═══ RECORDS TO PROCESS ═══
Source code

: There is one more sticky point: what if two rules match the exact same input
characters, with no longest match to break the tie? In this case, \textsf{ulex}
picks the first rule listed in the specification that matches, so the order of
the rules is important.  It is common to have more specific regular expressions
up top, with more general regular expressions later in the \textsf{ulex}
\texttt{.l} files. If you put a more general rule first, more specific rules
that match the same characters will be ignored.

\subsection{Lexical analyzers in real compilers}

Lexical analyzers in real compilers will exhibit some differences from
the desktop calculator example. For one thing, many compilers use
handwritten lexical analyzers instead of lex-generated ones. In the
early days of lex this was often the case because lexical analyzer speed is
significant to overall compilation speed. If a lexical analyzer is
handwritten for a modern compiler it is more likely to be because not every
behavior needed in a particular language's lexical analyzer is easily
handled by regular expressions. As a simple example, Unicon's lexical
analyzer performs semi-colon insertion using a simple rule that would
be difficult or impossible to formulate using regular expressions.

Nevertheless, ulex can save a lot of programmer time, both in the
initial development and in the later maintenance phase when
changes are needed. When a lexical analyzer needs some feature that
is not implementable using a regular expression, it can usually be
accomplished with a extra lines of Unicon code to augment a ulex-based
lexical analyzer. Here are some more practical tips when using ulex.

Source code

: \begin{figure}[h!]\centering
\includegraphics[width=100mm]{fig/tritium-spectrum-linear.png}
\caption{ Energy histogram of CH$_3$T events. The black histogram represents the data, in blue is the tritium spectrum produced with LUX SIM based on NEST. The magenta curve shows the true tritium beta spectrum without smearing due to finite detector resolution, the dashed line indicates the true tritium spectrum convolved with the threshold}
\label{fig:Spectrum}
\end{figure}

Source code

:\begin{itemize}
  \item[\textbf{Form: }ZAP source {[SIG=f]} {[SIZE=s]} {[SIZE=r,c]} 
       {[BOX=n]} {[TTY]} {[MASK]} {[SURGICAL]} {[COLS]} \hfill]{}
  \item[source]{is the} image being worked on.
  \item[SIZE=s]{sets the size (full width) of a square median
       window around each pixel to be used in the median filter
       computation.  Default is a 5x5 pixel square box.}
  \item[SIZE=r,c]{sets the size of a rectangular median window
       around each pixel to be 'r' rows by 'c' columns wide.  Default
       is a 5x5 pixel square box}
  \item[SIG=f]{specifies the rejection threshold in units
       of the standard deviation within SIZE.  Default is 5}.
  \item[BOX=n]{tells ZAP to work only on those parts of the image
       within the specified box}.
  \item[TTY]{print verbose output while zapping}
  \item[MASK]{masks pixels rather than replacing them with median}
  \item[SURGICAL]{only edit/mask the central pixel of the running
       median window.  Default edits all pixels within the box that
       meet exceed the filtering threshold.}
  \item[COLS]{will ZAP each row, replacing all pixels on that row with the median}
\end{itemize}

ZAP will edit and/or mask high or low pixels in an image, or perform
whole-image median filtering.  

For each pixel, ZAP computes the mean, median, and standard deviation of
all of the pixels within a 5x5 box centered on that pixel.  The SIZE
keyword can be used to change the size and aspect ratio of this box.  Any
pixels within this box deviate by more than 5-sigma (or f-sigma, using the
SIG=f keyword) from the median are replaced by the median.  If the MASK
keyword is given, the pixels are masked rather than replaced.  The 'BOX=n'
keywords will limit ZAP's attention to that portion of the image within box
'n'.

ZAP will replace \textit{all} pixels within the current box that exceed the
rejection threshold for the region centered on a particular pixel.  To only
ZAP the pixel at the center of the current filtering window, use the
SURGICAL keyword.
═══
AIM OF THE TASK - Repeat the material in full, exactly as it stands.

RESPONSE TO THIS TASK -
Source code

: There is one more sticky point: what if two rules match the exact same input
characters, with no longest match to break the tie? In this case, \textsf{ulex}
picks the first rule listed in the specification that matches, so the order of
the rules is important.  It is common to have more specific regular expressions
up top, with more general regular expressions later in the \textsf{ulex}
\texttt{.l} files. If you put a more general rule first, more specific rules
that match the same characters will be ignored.

\subsection{Lexical analyzers in real compilers}

Lexical analyzers in real compilers will exhibit some differences from
the desktop calculator example. For one thing, many compilers use
handwritten lexical analyzers instead of lex-generated ones. In the
early days of lex this was often the case because lexical analyzer speed is
significant to overall compilation speed. If a lexical analyzer is
handwritten for a modern compiler it is more likely to be because not every
behavior needed in a particular language's lexical analyzer is easily
handled by regular expressions. As a simple example, Unicon's lexical
analyzer performs semi-colon insertion using a simple rule that would
be difficult or impossible to formulate using regular expressions.

Nevertheless, ulex can save a lot of programmer time, both in the
initial development and in the later maintenance phase when
changes are needed. When a lexical analyzer needs some feature that
is not implementable using a regular expression, it can usually be
accomplished with a extra lines of Unicon code to augment a ulex-based
lexical analyzer. Here are some more practical tips when using ulex.

Source code

: \begin{figure}[h!]\centering
\includegraphics[width=100mm]{fig/tritium-spectrum-linear.png}
\caption{ Energy histogram of CH$_3$T events. The black histogram represents the data, in blue is the tritium spectrum produced with LUX SIM based on NEST. The magenta curve shows the true tritium beta spectrum without smearing due to finite detector resolution, the dashed line indicates the true tritium spectrum convolved with the threshold}
\label{fig:Spectrum}
\end{figure}

Source code

:\begin{itemize}
  \item[\textbf{Form: }ZAP source {[SIG=f]} {[SIZE=s]} {[SIZE=r,c]} 
       {[BOX=n]} {[TTY]} {[MASK]} {[SURGICAL]} {[COLS]} \hfill]{}
  \item[source]{is the} image being worked on.
  \item[SIZE=s]{sets the size (full width) of a square median
       window around each pixel to be used in the median filter
       computation.  Default is a 5x5 pixel square box.}
  \item[SIZE=r,c]{sets the size of a rectangular median window
       around each pixel to be 'r' rows by 'c' columns wide.  Default
       is a 5x5 pixel square box}
  \item[SIG=f]{specifies the rejection threshold in units
       of the standard deviation within SIZE.  Default is 5}.
  \item[BOX=n]{tells ZAP to work only on those parts of the image
       within the specified box}.
  \item[TTY]{print verbose output while zapping}
  \item[MASK]{masks pixels rather than replacing them with median}
  \item[SURGICAL]{only edit/mask the central pixel of the running
       median window.  Default edits all pixels within the box that
       meet exceed the filtering threshold.}
  \item[COLS]{will ZAP each row, replacing all pixels on that row with the median}
\end{itemize}

ZAP will edit and/or mask high or low pixels in an image, or perform
whole-image median filtering.  

For each pixel, ZAP computes the mean, median, and standard deviation of
all of the pixels within a 5x5 box centered on that pixel.  The SIZE
keyword can be used to change the size and aspect ratio of this box.  Any
pixels within this box deviate by more than 5-sigma (or f-sigma, using the
SIG=f keyword) from the median are replaced by the median.  If the MASK
keyword is given, the pixels are masked rather than replaced.  The 'BOX=n'
keywords will limit ZAP's attention to that portion of the image within box
'n'.

ZAP will replace \textit{all} pixels within the current box that exceed the
rejection threshold for the region centered on a particular pixel.  To only
ZAP the pixel at the center of the current filtering window, use the
SURGICAL keyword.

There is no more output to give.